- Material provided:
▽

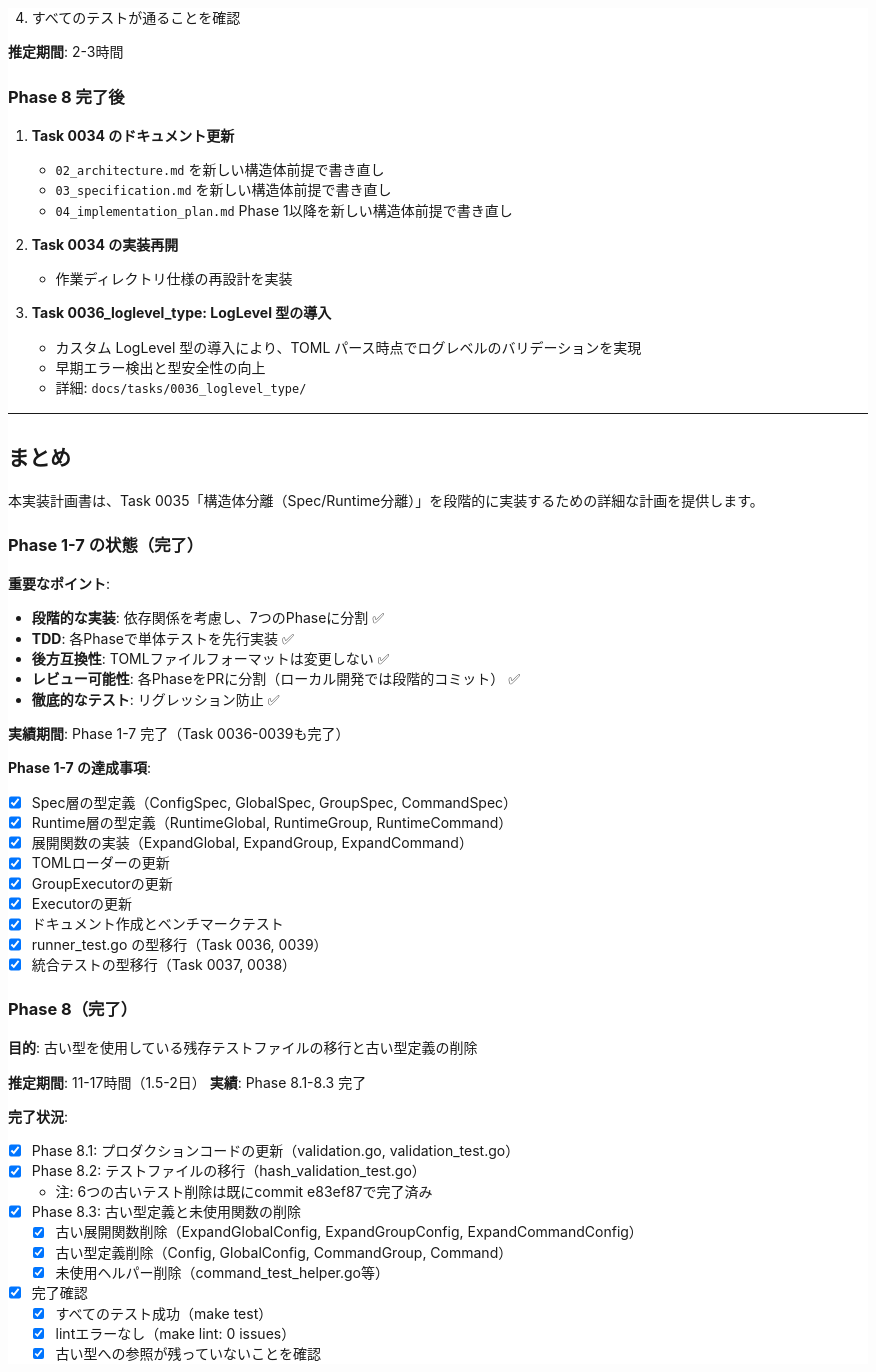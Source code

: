 4. すべてのテストが通ることを確認

**推定期間**: 2-3時間

### Phase 8 完了後
1. **Task 0034 のドキュメント更新**
   - `02_architecture.md` を新しい構造体前提で書き直し
   - `03_specification.md` を新しい構造体前提で書き直し
   - `04_implementation_plan.md` Phase 1以降を新しい構造体前提で書き直し

2. **Task 0034 の実装再開**
   - 作業ディレクトリ仕様の再設計を実装

3. **Task 0036_loglevel_type: LogLevel 型の導入**
   - カスタム LogLevel 型の導入により、TOML パース時点でログレベルのバリデーションを実現
   - 早期エラー検出と型安全性の向上
   - 詳細: `docs/tasks/0036_loglevel_type/`

---

## まとめ

本実装計画書は、Task 0035「構造体分離（Spec/Runtime分離）」を段階的に実装するための詳細な計画を提供します。

### Phase 1-7 の状態（完了）

**重要なポイント**:
- **段階的な実装**: 依存関係を考慮し、7つのPhaseに分割 ✅
- **TDD**: 各Phaseで単体テストを先行実装 ✅
- **後方互換性**: TOMLファイルフォーマットは変更しない ✅
- **レビュー可能性**: 各PhaseをPRに分割（ローカル開発では段階的コミット） ✅
- **徹底的なテスト**: リグレッション防止 ✅

**実績期間**: Phase 1-7 完了（Task 0036-0039も完了）

**Phase 1-7 の達成事項**:
- [x] Spec層の型定義（ConfigSpec, GlobalSpec, GroupSpec, CommandSpec）
- [x] Runtime層の型定義（RuntimeGlobal, RuntimeGroup, RuntimeCommand）
- [x] 展開関数の実装（ExpandGlobal, ExpandGroup, ExpandCommand）
- [x] TOMLローダーの更新
- [x] GroupExecutorの更新
- [x] Executorの更新
- [x] ドキュメント作成とベンチマークテスト
- [x] runner_test.go の型移行（Task 0036, 0039）
- [x] 統合テストの型移行（Task 0037, 0038）

### Phase 8（完了）

**目的**: 古い型を使用している残存テストファイルの移行と古い型定義の削除

**推定期間**: 11-17時間（1.5-2日）
**実績**: Phase 8.1-8.3 完了

**完了状況**:
- [x] Phase 8.1: プロダクションコードの更新（validation.go, validation_test.go）
- [x] Phase 8.2: テストファイルの移行（hash_validation_test.go）
  - 注: 6つの古いテスト削除は既にcommit e83ef87で完了済み
- [x] Phase 8.3: 古い型定義と未使用関数の削除
  - [x] 古い展開関数削除（ExpandGlobalConfig, ExpandGroupConfig, ExpandCommandConfig）
  - [x] 古い型定義削除（Config, GlobalConfig, CommandGroup, Command）
  - [x] 未使用ヘルパー削除（command_test_helper.go等）
- [x] 完了確認
  - [x] すべてのテスト成功（make test）
  - [x] lintエラーなし（make lint: 0 issues）
  - [x] 古い型への参照が残っていないことを確認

△

- Directions: Your answer should be the exact lines above from the one with "Phase 8.1-8.3 完了" through the one with "- [x] 古い型定義削除（Config, GlobalConfig, CommandGroup, Command）", both included, and nothing besides.

- Solution for this task:
**実績**: Phase 8.1-8.3 完了

**完了状況**:
- [x] Phase 8.1: プロダクションコードの更新（validation.go, validation_test.go）
- [x] Phase 8.2: テストファイルの移行（hash_validation_test.go）
  - 注: 6つの古いテスト削除は既にcommit e83ef87で完了済み
- [x] Phase 8.3: 古い型定義と未使用関数の削除
  - [x] 古い展開関数削除（ExpandGlobalConfig, ExpandGroupConfig, ExpandCommandConfig）
  - [x] 古い型定義削除（Config, GlobalConfig, CommandGroup, Command）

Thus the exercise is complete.